WORK INSTRUCTIONS => Start at the first record below and retype through the last, exactly.
---- SOURCE MATERIAL
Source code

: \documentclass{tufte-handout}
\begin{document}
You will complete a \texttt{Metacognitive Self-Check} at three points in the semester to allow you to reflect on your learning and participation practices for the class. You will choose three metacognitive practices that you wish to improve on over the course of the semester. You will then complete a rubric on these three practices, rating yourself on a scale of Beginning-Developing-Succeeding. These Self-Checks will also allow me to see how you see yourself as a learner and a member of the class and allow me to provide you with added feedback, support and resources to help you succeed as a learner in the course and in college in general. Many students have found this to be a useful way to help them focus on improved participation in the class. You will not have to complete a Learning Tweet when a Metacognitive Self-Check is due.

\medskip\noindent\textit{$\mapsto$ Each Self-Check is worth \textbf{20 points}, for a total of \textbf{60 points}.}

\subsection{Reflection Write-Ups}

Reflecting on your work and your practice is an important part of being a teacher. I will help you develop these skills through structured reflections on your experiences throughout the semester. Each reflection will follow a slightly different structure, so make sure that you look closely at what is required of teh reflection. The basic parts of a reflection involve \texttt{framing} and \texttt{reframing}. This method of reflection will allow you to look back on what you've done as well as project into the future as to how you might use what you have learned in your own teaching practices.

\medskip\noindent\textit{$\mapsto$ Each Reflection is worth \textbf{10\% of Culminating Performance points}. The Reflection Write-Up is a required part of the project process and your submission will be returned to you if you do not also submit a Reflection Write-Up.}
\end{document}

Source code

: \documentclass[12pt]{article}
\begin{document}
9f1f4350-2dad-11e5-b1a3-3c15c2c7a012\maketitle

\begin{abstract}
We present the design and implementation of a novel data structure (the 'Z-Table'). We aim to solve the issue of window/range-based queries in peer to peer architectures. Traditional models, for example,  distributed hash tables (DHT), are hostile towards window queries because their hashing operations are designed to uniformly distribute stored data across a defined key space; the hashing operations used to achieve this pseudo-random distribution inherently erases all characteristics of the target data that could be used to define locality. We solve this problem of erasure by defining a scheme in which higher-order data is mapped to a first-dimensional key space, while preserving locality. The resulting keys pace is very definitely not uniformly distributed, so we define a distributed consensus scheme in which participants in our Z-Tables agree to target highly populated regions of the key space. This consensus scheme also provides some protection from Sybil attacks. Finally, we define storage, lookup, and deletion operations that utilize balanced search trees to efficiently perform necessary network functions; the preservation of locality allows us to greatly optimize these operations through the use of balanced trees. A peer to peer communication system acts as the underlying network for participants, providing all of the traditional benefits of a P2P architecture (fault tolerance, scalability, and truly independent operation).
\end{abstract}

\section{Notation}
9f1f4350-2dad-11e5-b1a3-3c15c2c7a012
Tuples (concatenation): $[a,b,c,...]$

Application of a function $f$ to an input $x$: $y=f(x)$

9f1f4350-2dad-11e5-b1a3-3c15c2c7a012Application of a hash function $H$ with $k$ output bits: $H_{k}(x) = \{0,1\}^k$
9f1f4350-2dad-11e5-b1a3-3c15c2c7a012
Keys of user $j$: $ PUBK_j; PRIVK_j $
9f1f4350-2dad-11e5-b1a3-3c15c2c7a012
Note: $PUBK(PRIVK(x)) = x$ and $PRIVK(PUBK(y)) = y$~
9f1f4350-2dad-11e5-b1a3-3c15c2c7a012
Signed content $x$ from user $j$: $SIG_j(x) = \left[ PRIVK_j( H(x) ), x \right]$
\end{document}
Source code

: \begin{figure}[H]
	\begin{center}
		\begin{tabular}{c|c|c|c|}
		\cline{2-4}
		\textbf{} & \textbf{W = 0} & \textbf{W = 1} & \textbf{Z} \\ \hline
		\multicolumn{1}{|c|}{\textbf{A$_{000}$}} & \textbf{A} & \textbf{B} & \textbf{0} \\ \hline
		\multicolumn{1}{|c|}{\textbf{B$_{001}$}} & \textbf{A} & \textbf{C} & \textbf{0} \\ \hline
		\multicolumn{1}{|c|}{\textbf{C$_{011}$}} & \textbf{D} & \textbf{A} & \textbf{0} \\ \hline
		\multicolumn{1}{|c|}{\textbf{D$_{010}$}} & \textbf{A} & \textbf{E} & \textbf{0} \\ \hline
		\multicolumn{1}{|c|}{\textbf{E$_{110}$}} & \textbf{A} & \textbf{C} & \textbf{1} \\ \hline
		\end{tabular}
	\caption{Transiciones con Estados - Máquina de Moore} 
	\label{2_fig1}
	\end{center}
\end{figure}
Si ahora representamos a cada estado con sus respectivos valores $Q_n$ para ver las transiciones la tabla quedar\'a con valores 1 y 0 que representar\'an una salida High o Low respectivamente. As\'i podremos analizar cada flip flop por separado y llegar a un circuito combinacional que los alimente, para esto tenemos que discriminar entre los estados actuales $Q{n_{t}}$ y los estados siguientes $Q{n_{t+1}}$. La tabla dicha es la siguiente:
--------
ANSWER TO THIS TASK =>
Source code

: \documentclass{tufte-handout}
\begin{document}
You will complete a \texttt{Metacognitive Self-Check} at three points in the semester to allow you to reflect on your learning and participation practices for the class. You will choose three metacognitive practices that you wish to improve on over the course of the semester. You will then complete a rubric on these three practices, rating yourself on a scale of Beginning-Developing-Succeeding. These Self-Checks will also allow me to see how you see yourself as a learner and a member of the class and allow me to provide you with added feedback, support and resources to help you succeed as a learner in the course and in college in general. Many students have found this to be a useful way to help them focus on improved participation in the class. You will not have to complete a Learning Tweet when a Metacognitive Self-Check is due.

\medskip\noindent\textit{$\mapsto$ Each Self-Check is worth \textbf{20 points}, for a total of \textbf{60 points}.}

\subsection{Reflection Write-Ups}

Reflecting on your work and your practice is an important part of being a teacher. I will help you develop these skills through structured reflections on your experiences throughout the semester. Each reflection will follow a slightly different structure, so make sure that you look closely at what is required of teh reflection. The basic parts of a reflection involve \texttt{framing} and \texttt{reframing}. This method of reflection will allow you to look back on what you've done as well as project into the future as to how you might use what you have learned in your own teaching practices.

\medskip\noindent\textit{$\mapsto$ Each Reflection is worth \textbf{10\% of Culminating Performance points}. The Reflection Write-Up is a required part of the project process and your submission will be returned to you if you do not also submit a Reflection Write-Up.}
\end{document}

Source code

: \documentclass[12pt]{article}
\begin{document}
9f1f4350-2dad-11e5-b1a3-3c15c2c7a012\maketitle

\begin{abstract}
We present the design and implementation of a novel data structure (the 'Z-Table'). We aim to solve the issue of window/range-based queries in peer to peer architectures. Traditional models, for example,  distributed hash tables (DHT), are hostile towards window queries because their hashing operations are designed to uniformly distribute stored data across a defined key space; the hashing operations used to achieve this pseudo-random distribution inherently erases all characteristics of the target data that could be used to define locality. We solve this problem of erasure by defining a scheme in which higher-order data is mapped to a first-dimensional key space, while preserving locality. The resulting keys pace is very definitely not uniformly distributed, so we define a distributed consensus scheme in which participants in our Z-Tables agree to target highly populated regions of the key space. This consensus scheme also provides some protection from Sybil attacks. Finally, we define storage, lookup, and deletion operations that utilize balanced search trees to efficiently perform necessary network functions; the preservation of locality allows us to greatly optimize these operations through the use of balanced trees. A peer to peer communication system acts as the underlying network for participants, providing all of the traditional benefits of a P2P architecture (fault tolerance, scalability, and truly independent operation).
\end{abstract}

\section{Notation}
9f1f4350-2dad-11e5-b1a3-3c15c2c7a012
Tuples (concatenation): $[a,b,c,...]$

Application of a function $f$ to an input $x$: $y=f(x)$

9f1f4350-2dad-11e5-b1a3-3c15c2c7a012Application of a hash function $H$ with $k$ output bits: $H_{k}(x) = \{0,1\}^k$
9f1f4350-2dad-11e5-b1a3-3c15c2c7a012
Keys of user $j$: $ PUBK_j; PRIVK_j $
9f1f4350-2dad-11e5-b1a3-3c15c2c7a012
Note: $PUBK(PRIVK(x)) = x$ and $PRIVK(PUBK(y)) = y$~
9f1f4350-2dad-11e5-b1a3-3c15c2c7a012
Signed content $x$ from user $j$: $SIG_j(x) = \left[ PRIVK_j( H(x) ), x \right]$
\end{document}
Source code

: \begin{figure}[H]
	\begin{center}
		\begin{tabular}{c|c|c|c|}
		\cline{2-4}
		\textbf{} & \textbf{W = 0} & \textbf{W = 1} & \textbf{Z} \\ \hline
		\multicolumn{1}{|c|}{\textbf{A$_{000}$}} & \textbf{A} & \textbf{B} & \textbf{0} \\ \hline
		\multicolumn{1}{|c|}{\textbf{B$_{001}$}} & \textbf{A} & \textbf{C} & \textbf{0} \\ \hline
		\multicolumn{1}{|c|}{\textbf{C$_{011}$}} & \textbf{D} & \textbf{A} & \textbf{0} \\ \hline
		\multicolumn{1}{|c|}{\textbf{D$_{010}$}} & \textbf{A} & \textbf{E} & \textbf{0} \\ \hline
		\multicolumn{1}{|c|}{\textbf{E$_{110}$}} & \textbf{A} & \textbf{C} & \textbf{1} \\ \hline
		\end{tabular}
	\caption{Transiciones con Estados - Máquina de Moore} 
	\label{2_fig1}
	\end{center}
\end{figure}
Si ahora representamos a cada estado con sus respectivos valores $Q_n$ para ver las transiciones la tabla quedar\'a con valores 1 y 0 que representar\'an una salida High o Low respectivamente. As\'i podremos analizar cada flip flop por separado y llegar a un circuito combinacional que los alimente, para esto tenemos que discriminar entre los estados actuales $Q{n_{t}}$ y los estados siguientes $Q{n_{t+1}}$. La tabla dicha es la siguiente:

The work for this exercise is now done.